Reperti sequestrati, Piccioni «Il Comune non c’entra»
TORTORETO. «Il Comune di Tortoreto non è coinvolto nelle indagini che hanno portato al sequestro di alcuni reperti dell’ecomuseo del mare». Il sindaco Domenico Piccioni interviene sul blitz dei...
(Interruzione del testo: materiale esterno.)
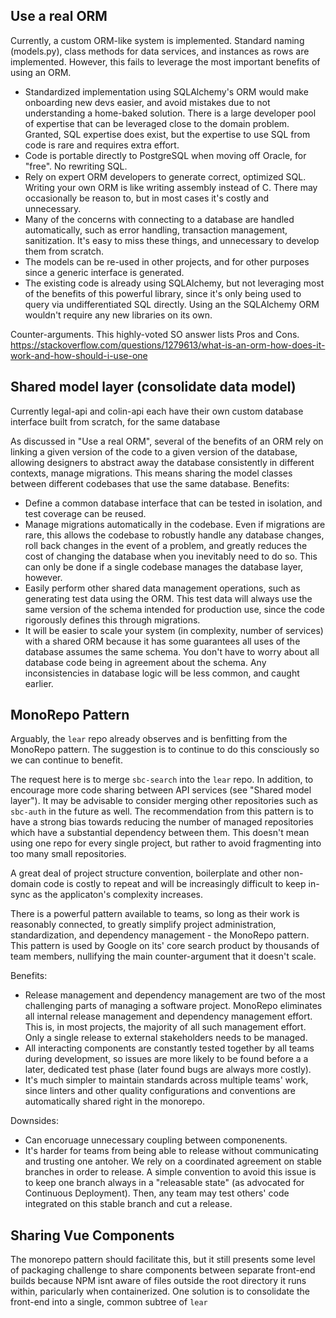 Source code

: 

## Use a real ORM

Currently, a custom ORM-like system is implemented. Standard naming (models.py), class methods for data services, and instances as rows are implemented. However, this fails to leverage the most important benefits of using an ORM.
  * Standardized implementation using SQLAlchemy's ORM would make onboarding new devs easier, and avoid mistakes due to not understanding a home-baked solution. There is a large developer pool of expertise that can be leveraged close to the domain problem. Granted, SQL expertise does exist, but the expertise to use SQL from code is rare and requires extra effort.
  * Code is portable directly to PostgreSQL when moving off Oracle, for "free". No rewriting SQL.
  * Rely on expert ORM developers to generate correct, optimized SQL. Writing your own ORM is like writing assembly instead of C. There may occasionally be reason to, but in most cases it's costly and unnecessary.
  * Many of the concerns with connecting to a database are handled automatically, such as error handling, transaction management, sanitization. It's easy to miss these things, and unnecessary to develop them from scratch.
  * The models can be re-used in other projects, and for other purposes since a generic interface is generated.
  * The existing code is already using SQLAlchemy, but not leveraging most of the benefits of this powerful library, since it's only being used to query via undifferentiated SQL directly. Using an the SQLAlchemy ORM wouldn't require any new libraries on its own.

Counter-arguments. This highly-voted SO answer lists Pros and Cons. https://stackoverflow.com/questions/1279613/what-is-an-orm-how-does-it-work-and-how-should-i-use-one

## Shared model layer (consolidate data model)

Currently legal-api and colin-api each have their own custom database interface built from scratch, for the same database

As discussed in "Use a real ORM", several of the benefits of an ORM rely on linking a given version of the code to a given version of the database, allowing designers to abstract away the database consistently in different contexts, manage migrations. This means sharing the model classes between different codebases that use the same database. Benefits:
  * Define a common database interface that can be tested in isolation, and test coverage can be reused.
  * Manage migrations automatically in the codebase. Even if migrations are rare, this allows the codebase to robustly handle any database changes, roll back changes in the event of a problem, and greatly reduces the cost of changing the database when you inevitably need to do so. This can only be done if a single codebase manages the database layer, however.
  * Easily perform other shared data management operations, such as generating test data using the ORM. This test data will always use the same version of the schema intended for production use, since the code rigorously defines this through migrations.
  * It will be easier to scale your system (in complexity, number of services) with a shared ORM because it has some guarantees all uses of the database assumes the same schema. You don't have to worry about all database code being in agreement about the schema. Any inconsistencies in database logic will be less common, and caught earlier.

## MonoRepo Pattern

Arguably, the `lear` repo already observes and is benfitting from the MonoRepo pattern. The suggestion is to continue to do this consciously so we can continue to benefit.

The request here is to merge `sbc-search` into the `lear` repo. In addition, to encourage more code sharing between API services (see "Shared model layer"). It may be advisable to consider merging other repositories such as `sbc-auth` in the future as well. The recommendation from this pattern is to have a strong bias towards reducing the number of managed repositories which have a substantial dependency between them. This doesn't mean using one repo for every single project, but rather to avoid fragmenting into too many small repositories.

A great deal of project structure convention, boilerplate and other non-domain code is costly to repeat and will be increasingly difficult to keep in-sync as the applicaton's complexity increases.

There is a powerful pattern available to teams, so long as their work is reasonably connected, to greatly simplify project administration, standardization, and dependency management - the MonoRepo pattern. This pattern is used by Google on its' core search product by thousands of team members, nullifying the main counter-argument that it doesn't scale.

Benefits:
  * Release management and dependency management are two of the most challenging parts of managing a software project. MonoRepo eliminates all internal release management and dependency management effort. This is, in most projects, the majority of all such management effort. Only a single release to external stakeholders needs to be managed.
  * All interacting components are constantly tested together by all teams during development, so issues are more likely to be found before a a later, dedicated test phase (later found bugs are always more costly).
  * It's much simpler to maintain standards across multiple teams' work, since linters and other quality configurations and conventions are automatically shared right in the monorepo.

Downsides:
  * Can encoruage unnecessary coupling between componenents.
  * It's harder for teams from being able to release without communicating and trusting one antoher. We rely on a coordinated agreement on stable branches in order to release. A simple convention to avoid this issue is to keep one branch always in a "releasable state" (as advocated for Continuous Deployment). Then, any team may test others' code integrated on this stable branch and cut a release.


## Sharing Vue Components

The monorepo pattern should facilitate this, but it still presents some level of packaging challenge to share components between separate front-end builds because NPM isnt aware of files outside the root directory it runs within, paricularly when containerized. One solution is to consolidate the front-end into a single, common subtree of `lear`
TORTORETO. «Il Comune di Tortoreto non è coinvolto nelle indagini che hanno portato al sequestro di alcuni reperti dell’ecomuseo del mare». Il sindaco Domenico Piccioni interviene sul blitz dei carabinieri del Nucleo di tutela del patrimonio di Ancona, i quali, oltre che un’attività privata, hanno raggiunto anche la struttura comunale per mettere sotto sequestro alcune anfore romane e chiodi appartenenti ad una nave borbonica affondata nel 1860, nell’ambito di un’indagine della Procura di Ascoli con diverse ipotesi di reato tra cui ricettazione. Spiega il primo cittadino: «Tutti gli oggetti contenuti nel museo, compresi gli oggetti sequestrati, sono stati donati al Comune nel luglio del 2013 dall’associazione Colligere. L’ente quindi non ha conoscenza e responsabilità di quanto accaduto prima di quella data, ma ha messo a disposizione dei militari ciò che cercavano».
Continua il sindaco: «Non ci sono indagati tra i dipendenti dell’ente, anzi a uno di loro sono stati lasciati in custodia dai carabinieri i reperti più fragili tra quelli sequestrati». (l.t.)